EXERCISE REQUIREMENTS:
Every entry must be copied word for word.

GIVEN INFORMATION:
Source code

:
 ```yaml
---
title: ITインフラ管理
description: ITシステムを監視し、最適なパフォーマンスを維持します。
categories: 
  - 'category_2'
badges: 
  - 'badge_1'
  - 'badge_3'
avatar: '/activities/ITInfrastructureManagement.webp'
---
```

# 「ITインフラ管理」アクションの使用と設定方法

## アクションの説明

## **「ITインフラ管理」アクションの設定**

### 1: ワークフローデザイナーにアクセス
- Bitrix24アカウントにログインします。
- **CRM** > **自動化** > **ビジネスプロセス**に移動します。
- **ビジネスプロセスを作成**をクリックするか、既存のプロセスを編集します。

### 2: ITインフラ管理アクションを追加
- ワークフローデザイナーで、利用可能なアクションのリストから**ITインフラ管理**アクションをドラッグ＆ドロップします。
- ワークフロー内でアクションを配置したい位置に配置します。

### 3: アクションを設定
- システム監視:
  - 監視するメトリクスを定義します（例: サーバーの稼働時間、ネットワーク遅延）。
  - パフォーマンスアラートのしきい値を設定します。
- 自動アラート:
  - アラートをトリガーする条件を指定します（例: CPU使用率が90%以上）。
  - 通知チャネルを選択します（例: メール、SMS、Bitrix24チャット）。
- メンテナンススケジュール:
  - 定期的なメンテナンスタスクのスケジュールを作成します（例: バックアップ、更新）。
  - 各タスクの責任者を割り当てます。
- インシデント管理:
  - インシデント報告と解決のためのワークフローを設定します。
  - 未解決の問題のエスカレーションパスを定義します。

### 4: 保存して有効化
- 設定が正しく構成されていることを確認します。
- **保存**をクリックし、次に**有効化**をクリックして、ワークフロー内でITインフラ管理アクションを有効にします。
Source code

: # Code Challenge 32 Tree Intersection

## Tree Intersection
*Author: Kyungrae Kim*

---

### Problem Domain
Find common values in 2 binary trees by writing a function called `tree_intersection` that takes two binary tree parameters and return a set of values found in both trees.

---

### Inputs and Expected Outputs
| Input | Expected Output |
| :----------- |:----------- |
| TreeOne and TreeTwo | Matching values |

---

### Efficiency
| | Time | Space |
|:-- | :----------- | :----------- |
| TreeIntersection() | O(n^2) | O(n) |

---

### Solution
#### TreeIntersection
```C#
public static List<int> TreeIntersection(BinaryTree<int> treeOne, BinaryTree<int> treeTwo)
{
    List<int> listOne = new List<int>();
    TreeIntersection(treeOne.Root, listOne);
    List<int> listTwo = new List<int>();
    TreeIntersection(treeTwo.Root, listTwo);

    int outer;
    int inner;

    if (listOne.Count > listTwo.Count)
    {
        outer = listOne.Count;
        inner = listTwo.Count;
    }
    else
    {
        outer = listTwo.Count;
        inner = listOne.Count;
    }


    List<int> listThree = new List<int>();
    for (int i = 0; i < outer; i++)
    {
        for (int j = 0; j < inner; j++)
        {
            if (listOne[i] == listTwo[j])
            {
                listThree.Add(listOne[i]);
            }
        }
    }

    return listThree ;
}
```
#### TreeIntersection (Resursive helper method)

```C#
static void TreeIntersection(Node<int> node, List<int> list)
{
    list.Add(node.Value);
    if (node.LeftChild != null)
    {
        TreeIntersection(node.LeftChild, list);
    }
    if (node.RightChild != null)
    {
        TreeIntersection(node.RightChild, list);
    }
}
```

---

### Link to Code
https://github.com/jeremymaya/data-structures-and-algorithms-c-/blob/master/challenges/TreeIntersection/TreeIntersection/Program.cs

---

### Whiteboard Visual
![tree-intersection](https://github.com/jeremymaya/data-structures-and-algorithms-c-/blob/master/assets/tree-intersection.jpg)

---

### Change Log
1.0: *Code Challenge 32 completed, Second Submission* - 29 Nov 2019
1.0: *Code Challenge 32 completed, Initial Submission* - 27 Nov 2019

RESPONSE TO THIS EXERCISE:
Source code

:
 ```yaml
---
title: ITインフラ管理
description: ITシステムを監視し、最適なパフォーマンスを維持します。
categories: 
  - 'category_2'
badges: 
  - 'badge_1'
  - 'badge_3'
avatar: '/activities/ITInfrastructureManagement.webp'
---
```

# 「ITインフラ管理」アクションの使用と設定方法

## アクションの説明

## **「ITインフラ管理」アクションの設定**

### 1: ワークフローデザイナーにアクセス
- Bitrix24アカウントにログインします。
- **CRM** > **自動化** > **ビジネスプロセス**に移動します。
- **ビジネスプロセスを作成**をクリックするか、既存のプロセスを編集します。

### 2: ITインフラ管理アクションを追加
- ワークフローデザイナーで、利用可能なアクションのリストから**ITインフラ管理**アクションをドラッグ＆ドロップします。
- ワークフロー内でアクションを配置したい位置に配置します。

### 3: アクションを設定
- システム監視:
  - 監視するメトリクスを定義します（例: サーバーの稼働時間、ネットワーク遅延）。
  - パフォーマンスアラートのしきい値を設定します。
- 自動アラート:
  - アラートをトリガーする条件を指定します（例: CPU使用率が90%以上）。
  - 通知チャネルを選択します（例: メール、SMS、Bitrix24チャット）。
- メンテナンススケジュール:
  - 定期的なメンテナンスタスクのスケジュールを作成します（例: バックアップ、更新）。
  - 各タスクの責任者を割り当てます。
- インシデント管理:
  - インシデント報告と解決のためのワークフローを設定します。
  - 未解決の問題のエスカレーションパスを定義します。

### 4: 保存して有効化
- 設定が正しく構成されていることを確認します。
- **保存**をクリックし、次に**有効化**をクリックして、ワークフロー内でITインフラ管理アクションを有効にします。
Source code

: # Code Challenge 32 Tree Intersection

## Tree Intersection
*Author: Kyungrae Kim*

---

### Problem Domain
Find common values in 2 binary trees by writing a function called `tree_intersection` that takes two binary tree parameters and return a set of values found in both trees.

---

### Inputs and Expected Outputs
| Input | Expected Output |
| :----------- |:----------- |
| TreeOne and TreeTwo | Matching values |

---

### Efficiency
| | Time | Space |
|:-- | :----------- | :----------- |
| TreeIntersection() | O(n^2) | O(n) |

---

### Solution
#### TreeIntersection
```C#
public static List<int> TreeIntersection(BinaryTree<int> treeOne, BinaryTree<int> treeTwo)
{
    List<int> listOne = new List<int>();
    TreeIntersection(treeOne.Root, listOne);
    List<int> listTwo = new List<int>();
    TreeIntersection(treeTwo.Root, listTwo);

    int outer;
    int inner;

    if (listOne.Count > listTwo.Count)
    {
        outer = listOne.Count;
        inner = listTwo.Count;
    }
    else
    {
        outer = listTwo.Count;
        inner = listOne.Count;
    }


    List<int> listThree = new List<int>();
    for (int i = 0; i < outer; i++)
    {
        for (int j = 0; j < inner; j++)
        {
            if (listOne[i] == listTwo[j])
            {
                listThree.Add(listOne[i]);
            }
        }
    }

    return listThree ;
}
```
#### TreeIntersection (Resursive helper method)

```C#
static void TreeIntersection(Node<int> node, List<int> list)
{
    list.Add(node.Value);
    if (node.LeftChild != null)
    {
        TreeIntersection(node.LeftChild, list);
    }
    if (node.RightChild != null)
    {
        TreeIntersection(node.RightChild, list);
    }
}
```

---

### Link to Code
https://github.com/jeremymaya/data-structures-and-algorithms-c-/blob/master/challenges/TreeIntersection/TreeIntersection/Program.cs

---

### Whiteboard Visual
![tree-intersection](https://github.com/jeremymaya/data-structures-and-algorithms-c-/blob/master/assets/tree-intersection.jpg)

---

### Change Log
1.0: *Code Challenge 32 completed, Second Submission* - 29 Nov 2019
1.0: *Code Challenge 32 completed, Initial Submission* - 27 Nov 2019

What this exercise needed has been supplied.